I am a lactivist, I have said this before, I love breastfeeding, I advocate for it, I support all mother's that choose to give that to their kids.

Key word in there: choose.

You want to promote breastfeeding, I have a few ways to do that.

1) Lactation consultants: The biggest problem for hospitals in GR are the lack of lactation consultants, or the availability of consultants. Often they come after the baby has finally gotten to sleep, are on strict schedules that don't allow time to come back in and check in with women. I can't tell you how many stories I have heard from women that the consultant came at a bad time, and refused to reschedule, or where unavailable because it's a weekend. Hire more consultant because the nurses have training but aren't certified. I loved most of my nurses in the hospital, but more time with someone more knowledge is essential to successful breastfeeding.
2) Breastfeeding groups: I know of two breastfeeding groups that meet in the GR area. We have FOUR hospitals.
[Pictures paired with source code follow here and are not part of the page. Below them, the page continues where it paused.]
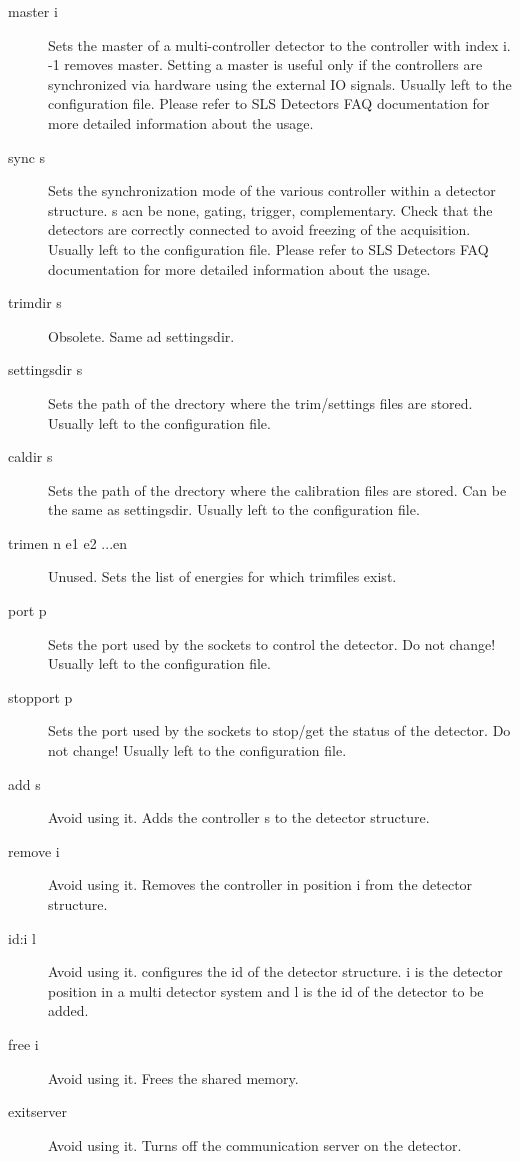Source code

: \documentclass{article}
\begin{document}
\begin{description}
\item[master i] Sets the master of a multi-controller detector to the controller with index i. -1 removes master. Setting a master is useful only if the controllers are synchronized via hardware using the external IO signals. Usually left to the configuration file. Please refer to SLS Detectors FAQ documentation for more detailed information about the usage.  
\item[sync s] Sets the synchronization mode of the various controller within a detector structure. s acn be none, gating, trigger, complementary. Check that the detectors are correctly connected to avoid freezing of the acquisition. Usually left to the configuration file. Please refer to SLS Detectors FAQ documentation for more detailed information about the usage.
\item[trimdir s] Obsolete. Same ad settingsdir.
\item[settingsdir s] Sets the path of the drectory where the trim/settings files are stored. Usually left to the configuration file.
\item[caldir s]    Sets the path of the drectory where the calibration files are stored. Can be the same as settingsdir. Usually left to the configuration file. 
\item[trimen n e1 e2 ...en] Unused. Sets the list of energies for which trimfiles exist.
\item[port p] Sets the port used by the sockets to control the detector. Do not change! Usually left to the configuration file.
\item[stopport p] Sets the port used by the sockets to stop/get the status of the detector. Do not change! Usually left to the configuration file.
\item[add s] Avoid using it. Adds the controller s to the detector structure.  
\item[remove i] Avoid using it. Removes the controller in position i from the detector structure.  
\item[id:i l]  Avoid using it. configures the id of the detector structure. i is the detector position in a multi detector system and l is the id of the detector to be added. 
\item[free i]  Avoid using it. Frees the shared memory. 
\item[exitserver]   Avoid using it. Turns off the communication server on the detector.
\end{description}
\end{document}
If every hospital put out a breastfeeding group, that would leave three days out of the week when there aren't groups. In all honestly, one hospital hosts a group on two different days, so good for them. More support available, means more women will seek help. I only came to a group because I happened to be there. More groups!
3) Post-partem doulas: I think that every new mom should have a post-partem doula. Someone to come home from the hospital and continue giving support. Even just to give a new mom a damn nap. Meet with them before birth, set them up with help to pay for it, or have insurance that covers it. Too many new moms are overwhelmed and that first week (ok let's face it, the first three months) is absolute hell for new parents.
4) In home care: Nurses that visit, dietitians to weigh the baby, lactation consultants to give help in the privacy and security of the home, and someone to just come and hang out while a new mom is adjusting. There should be more people coming to visit, which is why I am so lucky that I have had all of these. Mostly because I had arranged for it all. But I shouldn't have had to. Someone at the hospital should have all these visits lined up for the new mom, come and talk about it.
5) Breastfeeding friendly culture: The thing we need to change is our culture. We need to stop with comments from people that are 'disgusted' by seeing a nursing mother in public. More protection for women that are breastfeeding and need to express milk at work, allowing them as much time as needed to express milk. We need to show nursing mothers in media, in a positive light. Stop taking down pictures of nursing mothers on facebook, why hide a beautiful thing? Sometimes there is a little nip slip. But guess what? It's not because all nursing mothers are sexual deviants and enjoy being exhibitionists. Sometimes there is a squirmy baby. Deal with it. Breastfeeding used to be the only way to feed a baby. Applaud women for their courage in changing how they are viewed by the public. Nursing moms and bottles are the same thing - don't punish women for making a good decision for their baby.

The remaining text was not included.